**DATA SHOWN**
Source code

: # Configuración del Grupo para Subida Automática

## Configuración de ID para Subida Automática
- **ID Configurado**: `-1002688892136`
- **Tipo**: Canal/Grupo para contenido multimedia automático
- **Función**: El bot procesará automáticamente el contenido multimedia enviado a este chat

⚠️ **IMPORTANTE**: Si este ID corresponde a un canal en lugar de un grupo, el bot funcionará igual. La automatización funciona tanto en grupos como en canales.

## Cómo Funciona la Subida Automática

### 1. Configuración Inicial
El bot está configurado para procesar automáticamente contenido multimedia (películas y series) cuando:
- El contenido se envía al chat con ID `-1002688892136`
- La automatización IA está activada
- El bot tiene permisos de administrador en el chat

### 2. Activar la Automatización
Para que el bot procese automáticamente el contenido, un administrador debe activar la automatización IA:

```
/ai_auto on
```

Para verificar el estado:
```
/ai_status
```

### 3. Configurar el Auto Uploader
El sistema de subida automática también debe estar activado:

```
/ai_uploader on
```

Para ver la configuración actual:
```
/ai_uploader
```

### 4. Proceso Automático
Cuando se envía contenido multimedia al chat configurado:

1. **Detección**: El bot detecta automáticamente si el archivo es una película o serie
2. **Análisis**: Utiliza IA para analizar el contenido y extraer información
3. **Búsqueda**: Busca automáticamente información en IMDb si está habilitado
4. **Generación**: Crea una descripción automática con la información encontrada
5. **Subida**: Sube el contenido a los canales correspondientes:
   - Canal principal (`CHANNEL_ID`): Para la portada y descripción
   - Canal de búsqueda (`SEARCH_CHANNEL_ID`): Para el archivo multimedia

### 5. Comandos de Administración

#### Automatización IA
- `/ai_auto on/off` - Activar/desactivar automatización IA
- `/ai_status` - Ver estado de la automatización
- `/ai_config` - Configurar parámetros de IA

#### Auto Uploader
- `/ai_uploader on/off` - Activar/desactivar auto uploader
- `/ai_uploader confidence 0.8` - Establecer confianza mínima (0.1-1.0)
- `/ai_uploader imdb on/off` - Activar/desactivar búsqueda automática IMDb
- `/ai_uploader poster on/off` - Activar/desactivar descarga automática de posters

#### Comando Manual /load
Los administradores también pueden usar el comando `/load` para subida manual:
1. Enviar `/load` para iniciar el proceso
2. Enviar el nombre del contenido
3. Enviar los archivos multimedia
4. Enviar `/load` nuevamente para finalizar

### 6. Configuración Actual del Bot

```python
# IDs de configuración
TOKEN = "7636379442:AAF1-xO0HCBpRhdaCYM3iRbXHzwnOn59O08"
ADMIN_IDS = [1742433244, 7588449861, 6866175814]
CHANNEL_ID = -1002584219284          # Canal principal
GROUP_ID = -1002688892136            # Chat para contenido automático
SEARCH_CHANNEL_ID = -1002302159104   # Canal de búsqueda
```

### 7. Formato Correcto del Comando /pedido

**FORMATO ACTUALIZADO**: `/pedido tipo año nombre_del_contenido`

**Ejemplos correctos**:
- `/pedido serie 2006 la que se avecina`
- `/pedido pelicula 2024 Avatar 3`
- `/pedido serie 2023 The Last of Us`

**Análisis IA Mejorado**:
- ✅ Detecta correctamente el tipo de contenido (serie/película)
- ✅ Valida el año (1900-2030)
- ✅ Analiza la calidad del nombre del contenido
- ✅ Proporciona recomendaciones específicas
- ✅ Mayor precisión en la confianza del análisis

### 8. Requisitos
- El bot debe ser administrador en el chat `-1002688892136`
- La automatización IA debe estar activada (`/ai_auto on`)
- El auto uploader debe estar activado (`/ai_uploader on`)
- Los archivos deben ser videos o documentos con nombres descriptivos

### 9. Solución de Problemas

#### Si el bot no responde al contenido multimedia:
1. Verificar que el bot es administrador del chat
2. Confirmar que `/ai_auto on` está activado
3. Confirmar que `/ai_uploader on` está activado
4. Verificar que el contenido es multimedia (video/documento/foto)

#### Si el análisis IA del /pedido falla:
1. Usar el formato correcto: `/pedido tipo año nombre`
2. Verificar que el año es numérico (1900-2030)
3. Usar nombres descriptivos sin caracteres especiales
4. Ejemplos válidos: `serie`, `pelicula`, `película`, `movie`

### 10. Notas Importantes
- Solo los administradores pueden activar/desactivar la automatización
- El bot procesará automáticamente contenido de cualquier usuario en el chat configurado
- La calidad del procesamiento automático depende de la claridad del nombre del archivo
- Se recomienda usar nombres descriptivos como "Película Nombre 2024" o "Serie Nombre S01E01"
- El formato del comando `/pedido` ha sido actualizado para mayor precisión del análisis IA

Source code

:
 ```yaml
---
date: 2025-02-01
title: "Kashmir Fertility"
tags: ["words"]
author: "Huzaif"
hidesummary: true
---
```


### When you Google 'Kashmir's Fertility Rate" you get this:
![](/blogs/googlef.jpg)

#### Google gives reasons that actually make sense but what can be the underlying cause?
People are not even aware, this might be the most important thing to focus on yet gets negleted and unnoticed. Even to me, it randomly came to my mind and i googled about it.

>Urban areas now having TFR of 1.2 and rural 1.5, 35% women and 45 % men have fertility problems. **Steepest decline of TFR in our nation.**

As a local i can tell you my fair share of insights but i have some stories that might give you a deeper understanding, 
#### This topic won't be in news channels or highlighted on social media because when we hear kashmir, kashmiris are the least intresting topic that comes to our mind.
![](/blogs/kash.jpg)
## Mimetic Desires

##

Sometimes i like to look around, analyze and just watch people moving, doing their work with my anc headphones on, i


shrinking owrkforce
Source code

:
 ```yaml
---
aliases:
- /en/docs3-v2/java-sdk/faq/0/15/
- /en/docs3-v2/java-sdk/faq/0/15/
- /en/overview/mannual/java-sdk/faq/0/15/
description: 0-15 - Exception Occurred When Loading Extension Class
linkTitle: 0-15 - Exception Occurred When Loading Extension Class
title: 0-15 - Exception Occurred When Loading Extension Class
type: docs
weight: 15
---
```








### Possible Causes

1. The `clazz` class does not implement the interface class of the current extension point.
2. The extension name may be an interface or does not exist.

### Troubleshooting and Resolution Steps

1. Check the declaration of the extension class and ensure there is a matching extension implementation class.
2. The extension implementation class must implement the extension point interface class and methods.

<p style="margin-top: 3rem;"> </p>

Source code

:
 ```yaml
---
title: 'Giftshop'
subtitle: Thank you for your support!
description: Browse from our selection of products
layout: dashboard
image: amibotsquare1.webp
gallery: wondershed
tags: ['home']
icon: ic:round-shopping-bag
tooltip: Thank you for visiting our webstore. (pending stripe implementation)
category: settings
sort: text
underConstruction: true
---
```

**WHAT TO PRODUCE**
Reproduce the records exactly, keeping every line.

**RESPONSE AREA**
Source code

: # Configuración del Grupo para Subida Automática

## Configuración de ID para Subida Automática
- **ID Configurado**: `-1002688892136`
- **Tipo**: Canal/Grupo para contenido multimedia automático
- **Función**: El bot procesará automáticamente el contenido multimedia enviado a este chat

⚠️ **IMPORTANTE**: Si este ID corresponde a un canal en lugar de un grupo, el bot funcionará igual. La automatización funciona tanto en grupos como en canales.

## Cómo Funciona la Subida Automática

### 1. Configuración Inicial
El bot está configurado para procesar automáticamente contenido multimedia (películas y series) cuando:
- El contenido se envía al chat con ID `-1002688892136`
- La automatización IA está activada
- El bot tiene permisos de administrador en el chat

### 2. Activar la Automatización
Para que el bot procese automáticamente el contenido, un administrador debe activar la automatización IA:

```
/ai_auto on
```

Para verificar el estado:
```
/ai_status
```

### 3. Configurar el Auto Uploader
El sistema de subida automática también debe estar activado:

```
/ai_uploader on
```

Para ver la configuración actual:
```
/ai_uploader
```

### 4. Proceso Automático
Cuando se envía contenido multimedia al chat configurado:

1. **Detección**: El bot detecta automáticamente si el archivo es una película o serie
2. **Análisis**: Utiliza IA para analizar el contenido y extraer información
3. **Búsqueda**: Busca automáticamente información en IMDb si está habilitado
4. **Generación**: Crea una descripción automática con la información encontrada
5. **Subida**: Sube el contenido a los canales correspondientes:
   - Canal principal (`CHANNEL_ID`): Para la portada y descripción
   - Canal de búsqueda (`SEARCH_CHANNEL_ID`): Para el archivo multimedia

### 5. Comandos de Administración

#### Automatización IA
- `/ai_auto on/off` - Activar/desactivar automatización IA
- `/ai_status` - Ver estado de la automatización
- `/ai_config` - Configurar parámetros de IA

#### Auto Uploader
- `/ai_uploader on/off` - Activar/desactivar auto uploader
- `/ai_uploader confidence 0.8` - Establecer confianza mínima (0.1-1.0)
- `/ai_uploader imdb on/off` - Activar/desactivar búsqueda automática IMDb
- `/ai_uploader poster on/off` - Activar/desactivar descarga automática de posters

#### Comando Manual /load
Los administradores también pueden usar el comando `/load` para subida manual:
1. Enviar `/load` para iniciar el proceso
2. Enviar el nombre del contenido
3. Enviar los archivos multimedia
4. Enviar `/load` nuevamente para finalizar

### 6. Configuración Actual del Bot

```python
# IDs de configuración
TOKEN = "7636379442:AAF1-xO0HCBpRhdaCYM3iRbXHzwnOn59O08"
ADMIN_IDS = [1742433244, 7588449861, 6866175814]
CHANNEL_ID = -1002584219284          # Canal principal
GROUP_ID = -1002688892136            # Chat para contenido automático
SEARCH_CHANNEL_ID = -1002302159104   # Canal de búsqueda
```

### 7. Formato Correcto del Comando /pedido

**FORMATO ACTUALIZADO**: `/pedido tipo año nombre_del_contenido`

**Ejemplos correctos**:
- `/pedido serie 2006 la que se avecina`
- `/pedido pelicula 2024 Avatar 3`
- `/pedido serie 2023 The Last of Us`

**Análisis IA Mejorado**:
- ✅ Detecta correctamente el tipo de contenido (serie/película)
- ✅ Valida el año (1900-2030)
- ✅ Analiza la calidad del nombre del contenido
- ✅ Proporciona recomendaciones específicas
- ✅ Mayor precisión en la confianza del análisis

### 8. Requisitos
- El bot debe ser administrador en el chat `-1002688892136`
- La automatización IA debe estar activada (`/ai_auto on`)
- El auto uploader debe estar activado (`/ai_uploader on`)
- Los archivos deben ser videos o documentos con nombres descriptivos

### 9. Solución de Problemas

#### Si el bot no responde al contenido multimedia:
1. Verificar que el bot es administrador del chat
2. Confirmar que `/ai_auto on` está activado
3. Confirmar que `/ai_uploader on` está activado
4. Verificar que el contenido es multimedia (video/documento/foto)

#### Si el análisis IA del /pedido falla:
1. Usar el formato correcto: `/pedido tipo año nombre`
2. Verificar que el año es numérico (1900-2030)
3. Usar nombres descriptivos sin caracteres especiales
4. Ejemplos válidos: `serie`, `pelicula`, `película`, `movie`

### 10. Notas Importantes
- Solo los administradores pueden activar/desactivar la automatización
- El bot procesará automáticamente contenido de cualquier usuario en el chat configurado
- La calidad del procesamiento automático depende de la claridad del nombre del archivo
- Se recomienda usar nombres descriptivos como "Película Nombre 2024" o "Serie Nombre S01E01"
- El formato del comando `/pedido` ha sido actualizado para mayor precisión del análisis IA

Source code

:
 ```yaml
---
date: 2025-02-01
title: "Kashmir Fertility"
tags: ["words"]
author: "Huzaif"
hidesummary: true
---
```


### When you Google 'Kashmir's Fertility Rate" you get this:
![](/blogs/googlef.jpg)

#### Google gives reasons that actually make sense but what can be the underlying cause?
People are not even aware, this might be the most important thing to focus on yet gets negleted and unnoticed. Even to me, it randomly came to my mind and i googled about it.

>Urban areas now having TFR of 1.2 and rural 1.5, 35% women and 45 % men have fertility problems. **Steepest decline of TFR in our nation.**

As a local i can tell you my fair share of insights but i have some stories that might give you a deeper understanding, 
#### This topic won't be in news channels or highlighted on social media because when we hear kashmir, kashmiris are the least intresting topic that comes to our mind.
![](/blogs/kash.jpg)
## Mimetic Desires

##

Sometimes i like to look around, analyze and just watch people moving, doing their work with my anc headphones on, i


shrinking owrkforce
Source code

:
 ```yaml
---
aliases:
- /en/docs3-v2/java-sdk/faq/0/15/
- /en/docs3-v2/java-sdk/faq/0/15/
- /en/overview/mannual/java-sdk/faq/0/15/
description: 0-15 - Exception Occurred When Loading Extension Class
linkTitle: 0-15 - Exception Occurred When Loading Extension Class
title: 0-15 - Exception Occurred When Loading Extension Class
type: docs
weight: 15
---
```








### Possible Causes

1. The `clazz` class does not implement the interface class of the current extension point.
2. The extension name may be an interface or does not exist.

### Troubleshooting and Resolution Steps

1. Check the declaration of the extension class and ensure there is a matching extension implementation class.
2. The extension implementation class must implement the extension point interface class and methods.

<p style="margin-top: 3rem;"> </p>

Source code

:
 ```yaml
---
title: 'Giftshop'
subtitle: Thank you for your support!
description: Browse from our selection of products
layout: dashboard
image: amibotsquare1.webp
gallery: wondershed
tags: ['home']
icon: ic:round-shopping-bag
tooltip: Thank you for visiting our webstore. (pending stripe implementation)
category: settings
sort: text
underConstruction: true
---
```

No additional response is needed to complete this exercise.